* [Exercise description]:
Using the records below, filter out every line that lacks "will" and copy the rest.

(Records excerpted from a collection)

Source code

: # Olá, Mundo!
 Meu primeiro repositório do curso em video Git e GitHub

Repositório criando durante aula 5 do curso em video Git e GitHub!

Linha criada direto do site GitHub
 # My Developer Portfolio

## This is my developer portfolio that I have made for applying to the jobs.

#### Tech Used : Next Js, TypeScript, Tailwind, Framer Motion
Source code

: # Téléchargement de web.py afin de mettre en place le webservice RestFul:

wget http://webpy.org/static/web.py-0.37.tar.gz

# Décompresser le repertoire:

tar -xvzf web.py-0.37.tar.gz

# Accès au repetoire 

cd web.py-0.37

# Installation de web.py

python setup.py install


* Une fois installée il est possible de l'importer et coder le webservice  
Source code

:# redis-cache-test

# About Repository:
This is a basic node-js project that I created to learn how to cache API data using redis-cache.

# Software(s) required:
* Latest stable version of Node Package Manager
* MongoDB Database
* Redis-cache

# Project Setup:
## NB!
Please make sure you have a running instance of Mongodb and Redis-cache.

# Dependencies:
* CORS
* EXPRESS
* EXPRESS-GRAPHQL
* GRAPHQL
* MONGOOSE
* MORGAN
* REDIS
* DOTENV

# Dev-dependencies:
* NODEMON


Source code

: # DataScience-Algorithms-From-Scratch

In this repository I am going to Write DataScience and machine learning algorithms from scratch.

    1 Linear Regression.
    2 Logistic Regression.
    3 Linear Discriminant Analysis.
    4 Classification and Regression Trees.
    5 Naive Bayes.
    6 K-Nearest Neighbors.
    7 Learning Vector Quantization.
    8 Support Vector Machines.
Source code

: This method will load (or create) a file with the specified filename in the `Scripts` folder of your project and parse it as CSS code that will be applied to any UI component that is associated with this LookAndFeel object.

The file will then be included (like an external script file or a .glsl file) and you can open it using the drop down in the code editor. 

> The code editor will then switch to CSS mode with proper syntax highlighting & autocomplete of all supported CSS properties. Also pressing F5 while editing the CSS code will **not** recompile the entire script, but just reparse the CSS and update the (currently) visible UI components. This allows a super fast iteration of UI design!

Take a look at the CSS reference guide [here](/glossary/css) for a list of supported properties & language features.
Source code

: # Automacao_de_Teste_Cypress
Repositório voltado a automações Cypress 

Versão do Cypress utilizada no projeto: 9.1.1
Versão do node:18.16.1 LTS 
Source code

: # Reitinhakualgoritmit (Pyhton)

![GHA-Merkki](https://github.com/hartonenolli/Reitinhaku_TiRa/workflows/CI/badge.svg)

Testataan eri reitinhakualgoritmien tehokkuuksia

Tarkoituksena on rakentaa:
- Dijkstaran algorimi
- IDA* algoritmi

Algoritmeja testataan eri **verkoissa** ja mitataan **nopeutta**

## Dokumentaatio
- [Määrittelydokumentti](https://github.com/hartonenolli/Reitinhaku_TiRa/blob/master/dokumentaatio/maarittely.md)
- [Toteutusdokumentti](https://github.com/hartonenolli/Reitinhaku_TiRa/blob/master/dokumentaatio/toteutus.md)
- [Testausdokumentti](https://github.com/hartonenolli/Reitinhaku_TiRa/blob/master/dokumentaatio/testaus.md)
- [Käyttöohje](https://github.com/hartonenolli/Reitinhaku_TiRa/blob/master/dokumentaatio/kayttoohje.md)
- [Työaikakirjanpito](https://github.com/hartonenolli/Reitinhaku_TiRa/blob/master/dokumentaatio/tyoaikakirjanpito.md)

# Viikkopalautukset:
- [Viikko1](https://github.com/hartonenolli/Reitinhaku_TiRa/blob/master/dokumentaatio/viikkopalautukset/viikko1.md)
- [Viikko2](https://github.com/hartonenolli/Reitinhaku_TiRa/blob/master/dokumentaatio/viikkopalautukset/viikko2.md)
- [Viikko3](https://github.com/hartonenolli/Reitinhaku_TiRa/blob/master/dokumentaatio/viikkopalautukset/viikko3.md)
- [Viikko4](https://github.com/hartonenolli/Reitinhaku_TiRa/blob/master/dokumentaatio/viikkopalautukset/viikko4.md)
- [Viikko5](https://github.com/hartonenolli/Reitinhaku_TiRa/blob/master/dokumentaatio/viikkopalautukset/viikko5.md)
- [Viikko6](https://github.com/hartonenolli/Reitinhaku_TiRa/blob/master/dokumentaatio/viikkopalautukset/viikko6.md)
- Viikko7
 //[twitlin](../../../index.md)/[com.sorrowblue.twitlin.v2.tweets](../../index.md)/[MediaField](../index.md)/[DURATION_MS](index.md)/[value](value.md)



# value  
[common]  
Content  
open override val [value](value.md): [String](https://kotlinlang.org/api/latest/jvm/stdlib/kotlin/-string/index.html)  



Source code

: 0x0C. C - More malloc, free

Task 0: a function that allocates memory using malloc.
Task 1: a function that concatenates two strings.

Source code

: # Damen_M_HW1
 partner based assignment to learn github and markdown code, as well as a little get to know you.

* [Solution to the exercise]:
: This method will load (or create) a file with the specified filename in the `Scripts` folder of your project and parse it as CSS code that will be applied to any UI component that is associated with this LookAndFeel object.
The file will then be included (like an external script file or a .glsl file) and you can open it using the drop down in the code editor. 
> The code editor will then switch to CSS mode with proper syntax highlighting & autocomplete of all supported CSS properties. Also pressing F5 while editing the CSS code will **not** recompile the entire script, but just reparse the CSS and update the (currently) visible UI components. This allows a super fast iteration of UI design!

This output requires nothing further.